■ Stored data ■
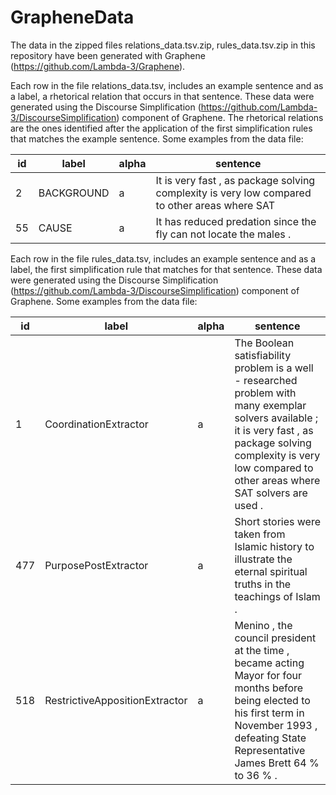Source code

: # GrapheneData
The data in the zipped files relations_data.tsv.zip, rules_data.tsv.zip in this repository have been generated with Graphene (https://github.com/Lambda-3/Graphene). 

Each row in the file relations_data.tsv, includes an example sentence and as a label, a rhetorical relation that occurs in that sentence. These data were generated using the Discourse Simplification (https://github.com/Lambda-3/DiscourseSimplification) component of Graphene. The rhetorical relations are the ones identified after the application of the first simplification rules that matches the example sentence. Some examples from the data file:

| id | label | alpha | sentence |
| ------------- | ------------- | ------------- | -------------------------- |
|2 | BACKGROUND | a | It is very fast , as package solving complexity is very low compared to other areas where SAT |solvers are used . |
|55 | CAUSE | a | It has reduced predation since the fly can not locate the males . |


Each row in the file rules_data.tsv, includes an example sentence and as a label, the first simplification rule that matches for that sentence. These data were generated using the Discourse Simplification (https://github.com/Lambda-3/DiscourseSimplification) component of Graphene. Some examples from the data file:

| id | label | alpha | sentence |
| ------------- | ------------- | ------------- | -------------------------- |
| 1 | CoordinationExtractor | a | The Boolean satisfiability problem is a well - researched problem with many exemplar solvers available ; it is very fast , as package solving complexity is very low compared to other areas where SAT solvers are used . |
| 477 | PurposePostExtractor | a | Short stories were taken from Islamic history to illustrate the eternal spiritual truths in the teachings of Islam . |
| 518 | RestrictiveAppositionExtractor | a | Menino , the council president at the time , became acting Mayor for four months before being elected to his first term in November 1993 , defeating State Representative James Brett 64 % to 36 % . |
==
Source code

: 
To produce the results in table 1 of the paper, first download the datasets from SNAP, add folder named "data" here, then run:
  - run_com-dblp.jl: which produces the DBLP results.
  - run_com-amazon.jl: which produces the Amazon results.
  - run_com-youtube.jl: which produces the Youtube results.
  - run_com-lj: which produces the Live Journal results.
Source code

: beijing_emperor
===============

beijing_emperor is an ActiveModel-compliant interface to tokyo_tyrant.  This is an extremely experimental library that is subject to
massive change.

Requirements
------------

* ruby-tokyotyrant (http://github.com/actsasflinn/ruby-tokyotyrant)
---
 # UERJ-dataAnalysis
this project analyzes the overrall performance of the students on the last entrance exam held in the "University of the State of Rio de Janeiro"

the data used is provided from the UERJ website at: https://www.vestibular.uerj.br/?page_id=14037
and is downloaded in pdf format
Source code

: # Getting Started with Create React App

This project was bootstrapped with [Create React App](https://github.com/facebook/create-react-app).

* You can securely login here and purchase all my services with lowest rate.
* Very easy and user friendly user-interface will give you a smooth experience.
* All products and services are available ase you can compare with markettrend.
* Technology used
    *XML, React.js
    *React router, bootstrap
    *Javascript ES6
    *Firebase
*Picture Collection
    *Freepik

■ EXERCISE DESCRIPTION ■
Looking at the data above, show all lines where the word "areas" occurs.

■ YOUR SOLUTION ■
|2 | BACKGROUND | a | It is very fast , as package solving complexity is very low compared to other areas where SAT |solvers are used . |
| 1 | CoordinationExtractor | a | The Boolean satisfiability problem is a well - researched problem with many exemplar solvers available ; it is very fast , as package solving complexity is very low compared to other areas where SAT solvers are used . |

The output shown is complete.